Jésus fait ramasser les restes pour que rien ne se perde (Jn 6,12). Nous ne pouvons pas nous empêcher de penser à cet immense gaspillage de nourriture dénoncé par le pape François dans son encyclique « Laudato Si’ ». Ce geste de Jésus est le signe de la multiplication de l’amour qu’il continue à réaliser en nous. Il nous envoie pour le distribuer à tous ceux et celles qui ont faim d’amour. Ainsi, il dépend de nous que le miracle ne s’arrête jamais, le miracle de l’amour entre les humains.

Ce signe de Jésus est une annonce de l’Eucharistie bien-sûr. Saint Paul nous rappelle que le grand projet de Dieu c’est de rassembler toute l’humanité autour du Christ. « Ayez soin de garder l’unité dans l’Esprit par le lien de la paix » (Ep 4,3). L’unité de l’Église se fonde sur l’unique corps du Christ, animée par l’unique Esprit, et pourtant, elle est aussi notre œuvre. Vivre en paix les uns avec les autres suppose de rester humbles, d’être doux, de garder patience… Communier au Pain que Jésus nous donne, c’est changer nos cœurs pour que nous partagions le pain de la justice et de la fraternité. Nous ne pouvons participer à l’Eucharistie que si nous sommes des magnanimes. Dieu ne fait rien à notre place ; il nous apprend à être responsables, à prendre soin de la vie, de l’avenir des hommes, des animaux et de notre planète.

Comme nous, les personnages bibliques font l’expérience d’un monde limité. Là comme ailleurs les choses manquent. Les pains d’orge, les poissons et l’argent ne sont pas sans fin et vivre consiste à faire attention à l’usage des biens qui nous entourent. Comme il n’y a pas de planète de rechange, dans bien des cas, il n’y a pas non plus de biens et de ressources à disposition. Il faut faire avec ce qui est là. Et c’est bien ce que font les prophètes : ils font avec. Ils ne vont pas chercher autre chose que la réalité présente, devant eux, accessible à tout le monde. C’est à partir d’elle et à la vue de tous qu’ils choisissent de donner ce qui est là. A cet instant, à l’inverse de toutes les prévisions, la logique et les statistiques comptables, les biens augmentent et chacun peut prendre part au repas.
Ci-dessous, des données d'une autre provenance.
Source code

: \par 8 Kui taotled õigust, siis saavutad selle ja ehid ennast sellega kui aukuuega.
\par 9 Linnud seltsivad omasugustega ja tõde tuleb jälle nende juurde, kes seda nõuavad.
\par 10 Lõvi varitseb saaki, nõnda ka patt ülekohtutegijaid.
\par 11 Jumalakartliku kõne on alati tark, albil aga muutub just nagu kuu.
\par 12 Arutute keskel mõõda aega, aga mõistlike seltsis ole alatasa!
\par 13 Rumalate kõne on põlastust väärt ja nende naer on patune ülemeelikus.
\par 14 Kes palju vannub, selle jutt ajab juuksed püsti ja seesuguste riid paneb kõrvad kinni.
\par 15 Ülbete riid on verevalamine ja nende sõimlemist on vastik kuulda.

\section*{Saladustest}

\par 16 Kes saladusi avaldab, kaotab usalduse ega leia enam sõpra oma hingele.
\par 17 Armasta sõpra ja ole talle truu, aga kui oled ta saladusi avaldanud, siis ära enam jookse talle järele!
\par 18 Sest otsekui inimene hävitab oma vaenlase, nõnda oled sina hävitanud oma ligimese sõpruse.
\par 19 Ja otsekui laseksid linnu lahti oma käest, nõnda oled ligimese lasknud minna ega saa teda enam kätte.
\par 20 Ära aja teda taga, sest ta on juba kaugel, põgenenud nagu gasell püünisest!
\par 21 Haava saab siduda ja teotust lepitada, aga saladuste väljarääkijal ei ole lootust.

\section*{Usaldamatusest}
Chacun mange et il en reste. Chacun participe au repas et rien ne manque. Contrairement à ce qu’une lecture facile laisserait croire, il n’y a pas de magie, pas de tour de passe-passe, pas de surplus caché derrière le décor. La Parole de Dieu ne cache rien à ses lecteurs et révèle les dessous du réel. Si la réalité est augmentée, c’est qu’elle est offerte. A l’image de Dieu, il est possible d’ouvrir les mains et de donner et, ce faisant, d’augmenter la vie autour de soi. Rien n’est demandé d’autre que de faire confiance dans ce geste posé par Dieu le premier. « Bénis le Seigneur, ô mon âme, n’oublie aucun de ses bienfaits » (Ps 102,2).